Vigo a une place à part dans le cinéma français comme dans le cinéma mondial. Son œuvre ne compte que quatre films ; trois heures et demie suffisent pour la voir en entier. Ni cette brièveté ni la légende noire qui s'est longtemps attachée à la personne et aux films d'un cinéaste réputé « maudit » n'occultent l'évidence : celle d'un génie singulier. Avant lui, le cinéma français avait certes connu des auteurs. Mais un Abel Gance, un René Clair, un Jean Renoir imposaient leur marque à leurs films ; ils ne les constituaient pas de leur propre substance. Ces films étaient d'eux ; ils n'étaient pas eux. Vigo a créé une œuvre « à la première personne », lourde du poids d'une vie qui se fait.
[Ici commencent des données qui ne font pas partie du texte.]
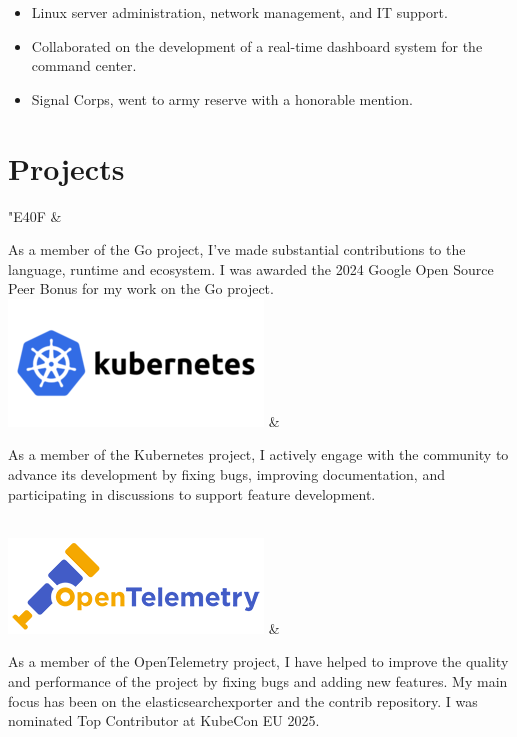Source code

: \documentclass[]{cv-mauri}
\begin{document}
\begin{tabularcv}
			\begin{itemize}
				\item Linux server administration, network management, and IT support.
				\item Collaborated on the development of a real-time dashboard system for the command center.
				\item Signal Corps, went to army reserve with a honorable mention.
			\end{itemize}
\end{tabularcv}

\section*{Projects}
\begin{tabularcv}
	{\Huge \color[HTML]{76E1FE} \FAB \char"E40F} &

	As a member of the Go project, I've made substantial contributions to the language, runtime and ecosystem.
	I was awarded the 2024 Google Open Source Peer Bonus for my work on the Go project.
	\\
	\includegraphics[scale=1.5]{images/k8s.png} &

	As a member of the Kubernetes project, I actively engage with the community to advance its
	development by fixing bugs, improving documentation, and participating in discussions to support
	feature development.

	\\
	\includegraphics[scale=0.35]{images/opentelemetry.png} &

	As a member of the OpenTelemetry project, I have helped to improve the quality and
	performance of the project by fixing bugs and adding new features. My main focus has been
	on the elasticsearchexporter and the contrib repository. I was nominated Top Contributor at KubeCon EU 2025.


\end{tabularcv}
\end{document}
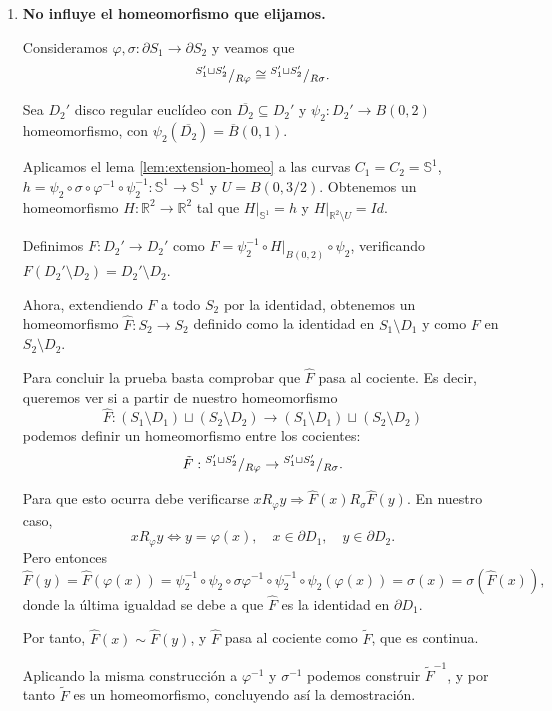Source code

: {\begin{enumerate}
        Pero como $F$ es un homeomorfismo, $S_1 \setminus F(D_4) \cong S_1 \setminus D_4$, concluyendo así el paso 2.

        \item \textbf{No influye el homeomorfismo que elijamos.}

        Consideramos $\varphi,\sigma:\partial S_1\to\partial S_2$ y veamos que
        \[
        \faktor{S_1'\sqcup S_2'}{R\varphi}\cong\faktor{S_1'\sqcup S_2'}{R\sigma}.
        \]

        Sea $D_2'$ disco regular euclídeo con $\overline{D_2}\subseteq D_2'$ y $\psi_2 : D_2' \to B(0,2)$ homeomorfismo, con $\psi_2(\overline{D_2}) = \overline{B}(0,1)$. 

        Aplicamos el lema \ref{lem:extension-homeo} a las curvas $C_1 = C_2 = \mathbb{S}^1$, $h = \psi_2 \circ \sigma \circ \varphi^{-1} \circ \psi_2^{-1} : \mathbb{S}^1\to \mathbb{S}^1$ y $U = B(0,3/2)$. Obtenemos un homeomorfismo $H : \mathbb{R}^2 \to \mathbb{R}^2$ tal que $H\vert_{\mathbb{S}^1} = h$ y $H\vert_{\mathbb{R}^2\setminus U} = Id$. 

        Definimos $F:D_2' \to D_2'$ como $F = \psi_2^{-1} \circ H \vert_{B(0,2)} \circ \psi_2$, verificando $F(D_2'\setminus D_2) = D_2'\setminus D_2$. 

        Ahora, extendiendo $F$ a todo $S_2$ por la identidad, obtenemos un homeomorfismo $\hat{F} : S_2 \to S_2$ definido como la identidad en $S_1 \setminus D_1$ y como $F$ en $ S_2 \setminus D_2$.

        Para concluir la prueba basta comprobar que $\hat{F}$ pasa al cociente. Es decir, queremos ver si a partir de nuestro homeomorfismo 
        \[
        \hat{F} : (S_1\setminus D_1)\sqcup(S_2\setminus D_2) \to (S_1\setminus D_1)\sqcup(S_2\setminus D_2)
        \]
        podemos definir un homeomorfismo entre los cocientes:  
        \[
        \tilde{F} : \faktor{S_1'\sqcup S_2'}{R\varphi} \to \faktor{S_1'\sqcup S_2'}{R\sigma}.
        \]

        Para que esto ocurra debe verificarse $xR_\varphi y \Rightarrow \hat{F}(x) R_\sigma \hat{F}(y)$. En nuestro caso,  
        \[
        xR_\varphi y \iff y = \varphi(x), \quad x\in \partial D_1, \quad y\in \partial D_2. 
        \]
        Pero entonces
        \[
        \hat{F}(y) = \hat{F}(\varphi(x)) = \psi_2^{-1} \circ \psi_2 \circ \sigma \varphi^{-1} \circ \psi_2^{-1} \circ \psi_2(\varphi(x))
        = \sigma(x) = \sigma(\hat{F}(x)),
        \]
        donde la última igualdad se debe a que $\hat{F}$ es la identidad en $\partial D_1$. 

        Por tanto, $\hat{F}(x) \sim \hat{F}(y)$, y $\hat{F}$ pasa al cociente como $\tilde{F}$, que es continua. 

        Aplicando la misma construcción a $\varphi^{-1}$ y $\sigma^{-1}$ podemos construir $\tilde{F}^{-1}$, y por tanto $\tilde{F}$ es un homeomorfismo, concluyendo así la demostración.
    \end{enumerate}
}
Avec lui, pour la première fois, l'« écriture » devient au cinéma ce qu'elle est dans toute expérience artistique véritable : le seul moyen pour le poète de se situer dans le monde, de surmonter sa vie. C'est en ce sens qu'on doit entendre ce jugement d'abord assez bizarre que divers critiques – dont Elie Faure – ont porté sur Vigo, disant qu'il est un cinéaste né.
1. Une vie difficile
La formule, très contestée, qui veut qu'il ait été le Rimbaud du cinéma n'est point pourtant si trompeuse dès lors qu'on sait que Jean Vigo n'a ni dénoncé ni renié l'activité poétique, la mort seule ayant tronqué son élan créateur. Lui aussi, voyant et révolté, pur et intransigeant, agressif et généreux, mettant sa vie dans ses films, n'aura eu besoin que de deux ans pour s'inventer un langage sans pareil et imposer sa vision : réaliste, féerique, insurgée. Mais Vigo a évolué très consciemment de l'anarchisme à la révolution. Chez lui, les « Illuminations » viennent donc, comme il est logique, après « Une saison en enfer ».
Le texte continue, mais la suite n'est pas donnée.